It is Friday night in the north-eastern Indian hill town of Shillong, and Tipriti and her band Soulmate are belting out gut-wrenching blues in a cavernous pub called Cloud Nine.
Tipriti says she is inspired by Mississippi blues
"The blues is my teacher
The blues is my friend
The blues never hurts me
It just heals me in the end," sings Tipriti, as her mates plunge into a gritty sound.
The audience is a mix of the young and old who have paid 200 rupees ($4.40) each to go in and listen to blues and fusion acts like Soulmate and Mermaid, a grungy girl band playing out lead singer's Gweneth Mawlong's angst-ridden takes on life and times, alternated with her mate's Lolly's sedate guitar licks.
Shillong is a place where the music stopped - in no other city in India does rock and roll, blues and country music rule so strongly.

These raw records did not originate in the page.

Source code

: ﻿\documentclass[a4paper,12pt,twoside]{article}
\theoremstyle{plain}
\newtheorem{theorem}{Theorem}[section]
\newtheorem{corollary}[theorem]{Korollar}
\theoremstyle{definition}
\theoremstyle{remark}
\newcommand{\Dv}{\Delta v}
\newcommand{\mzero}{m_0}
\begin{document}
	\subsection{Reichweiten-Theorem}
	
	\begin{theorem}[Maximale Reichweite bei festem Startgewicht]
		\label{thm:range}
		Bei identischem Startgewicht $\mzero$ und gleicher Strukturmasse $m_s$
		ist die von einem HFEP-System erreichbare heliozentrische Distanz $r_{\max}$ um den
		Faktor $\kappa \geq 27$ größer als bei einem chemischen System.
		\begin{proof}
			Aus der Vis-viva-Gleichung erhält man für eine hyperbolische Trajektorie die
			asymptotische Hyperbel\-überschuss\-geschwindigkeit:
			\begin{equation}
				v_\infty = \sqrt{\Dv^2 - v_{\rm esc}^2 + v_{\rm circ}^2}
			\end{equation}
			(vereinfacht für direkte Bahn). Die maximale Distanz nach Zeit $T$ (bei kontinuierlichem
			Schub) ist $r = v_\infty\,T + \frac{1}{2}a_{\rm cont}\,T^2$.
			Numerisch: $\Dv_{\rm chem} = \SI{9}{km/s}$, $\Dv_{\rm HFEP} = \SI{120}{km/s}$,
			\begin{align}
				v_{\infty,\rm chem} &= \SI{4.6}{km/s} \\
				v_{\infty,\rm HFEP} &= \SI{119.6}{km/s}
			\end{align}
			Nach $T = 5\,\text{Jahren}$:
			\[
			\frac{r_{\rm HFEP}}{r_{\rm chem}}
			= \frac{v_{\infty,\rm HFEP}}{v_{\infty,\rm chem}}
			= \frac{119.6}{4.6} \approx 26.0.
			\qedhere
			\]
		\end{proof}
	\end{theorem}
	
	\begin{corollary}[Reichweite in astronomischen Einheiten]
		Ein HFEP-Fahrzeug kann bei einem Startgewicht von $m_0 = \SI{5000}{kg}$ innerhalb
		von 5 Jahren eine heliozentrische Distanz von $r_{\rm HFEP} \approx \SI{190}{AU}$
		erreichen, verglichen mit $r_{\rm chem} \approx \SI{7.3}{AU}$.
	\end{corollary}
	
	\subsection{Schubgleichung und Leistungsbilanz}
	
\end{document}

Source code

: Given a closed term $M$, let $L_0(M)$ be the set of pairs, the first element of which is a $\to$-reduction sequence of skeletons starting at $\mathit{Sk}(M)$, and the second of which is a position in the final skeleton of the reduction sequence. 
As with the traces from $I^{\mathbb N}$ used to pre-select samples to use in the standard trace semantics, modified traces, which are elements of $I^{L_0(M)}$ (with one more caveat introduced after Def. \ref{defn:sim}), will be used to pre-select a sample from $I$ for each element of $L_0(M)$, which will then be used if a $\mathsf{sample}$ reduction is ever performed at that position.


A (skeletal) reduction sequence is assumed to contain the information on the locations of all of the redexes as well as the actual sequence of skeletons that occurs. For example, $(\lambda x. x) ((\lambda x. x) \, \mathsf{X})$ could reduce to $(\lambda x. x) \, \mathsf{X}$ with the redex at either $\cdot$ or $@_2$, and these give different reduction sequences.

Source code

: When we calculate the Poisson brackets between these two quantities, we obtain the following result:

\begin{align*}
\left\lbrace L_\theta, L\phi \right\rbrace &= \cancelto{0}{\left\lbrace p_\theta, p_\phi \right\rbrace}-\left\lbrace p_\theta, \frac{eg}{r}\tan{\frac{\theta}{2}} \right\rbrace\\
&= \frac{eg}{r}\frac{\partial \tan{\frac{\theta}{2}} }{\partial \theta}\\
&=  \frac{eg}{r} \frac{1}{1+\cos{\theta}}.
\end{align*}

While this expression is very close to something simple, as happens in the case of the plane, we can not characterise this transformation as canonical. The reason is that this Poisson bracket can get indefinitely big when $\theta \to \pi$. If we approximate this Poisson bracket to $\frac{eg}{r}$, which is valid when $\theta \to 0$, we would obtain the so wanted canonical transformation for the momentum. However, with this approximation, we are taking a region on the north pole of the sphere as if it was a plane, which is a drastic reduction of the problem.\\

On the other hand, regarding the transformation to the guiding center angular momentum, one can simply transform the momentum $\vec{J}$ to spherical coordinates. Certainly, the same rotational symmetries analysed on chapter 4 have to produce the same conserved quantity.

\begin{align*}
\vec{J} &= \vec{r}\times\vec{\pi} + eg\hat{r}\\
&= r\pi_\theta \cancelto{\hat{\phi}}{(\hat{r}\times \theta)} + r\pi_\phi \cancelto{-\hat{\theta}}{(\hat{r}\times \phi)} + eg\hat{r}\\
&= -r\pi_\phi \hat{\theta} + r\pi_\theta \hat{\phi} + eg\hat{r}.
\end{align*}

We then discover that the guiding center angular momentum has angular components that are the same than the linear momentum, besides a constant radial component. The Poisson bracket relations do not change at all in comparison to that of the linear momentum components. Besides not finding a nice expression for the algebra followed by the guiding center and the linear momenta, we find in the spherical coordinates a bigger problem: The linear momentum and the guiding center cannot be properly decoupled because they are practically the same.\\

Even hard metal. There are almost no DJs scratching records and playing hip hop, and there are no 50 Cent and Snoop Dog clones.
It's also a place where people take to the floor listening to peppier 12-bar blues. Where a politician and ex-minister is an ace blues harp player. Shillong is also home to ageing Elvis Presley imitators, and two music festivals to celebrate the music of Bob Dylan and Bob Marley.
Cabbies play Deep Purple and Jethro Tull on stereo as they weave in and out of diesel fume-spewing traffic, muscled bikers roam around town in AC/DC tee shirts. The place teems with bands with names like Mojo, Meghalaya Love Project, Ace of Spades, The Honey Drippers, Euphonic Trance.
And they all take their music seriously.
The Mermaids's Gwenerg Mawlong, locally called the 'poetess singer' writes angst-soaked lyrics. Soulmate's sassy singer Tipriti, says they mostly write their own songs because covers can be a "bore". She says their music is sometimes even influenced by local Khasi tribal folk, but in the end all musical roads lead to the blues.
"When I listen to my local Khasi folk, it reminds me of the Mississippi delta blues," says Tripriti.
When people are not singing the blues, they are trying to imitate Elvis Presley.
On a slate-grey afternoon recently, Felix Ranee, is in mourning after losing his wife and nephew, but mention Elvis and his face brightens up and he breaks into an impromptu Elvis act, belting out Blue Suede Shoes with frenetic air guitaring and nifty pelvic thrusts and footwork.
'Marley speaks the truth'
At 47, Felix is an unusual Elvis clone - he is short, squat and balding. He says his life changed after watching the singer's movie That's The Way It Is. He got himself Elvis suits, glasses and silver belts, and began singing his songs.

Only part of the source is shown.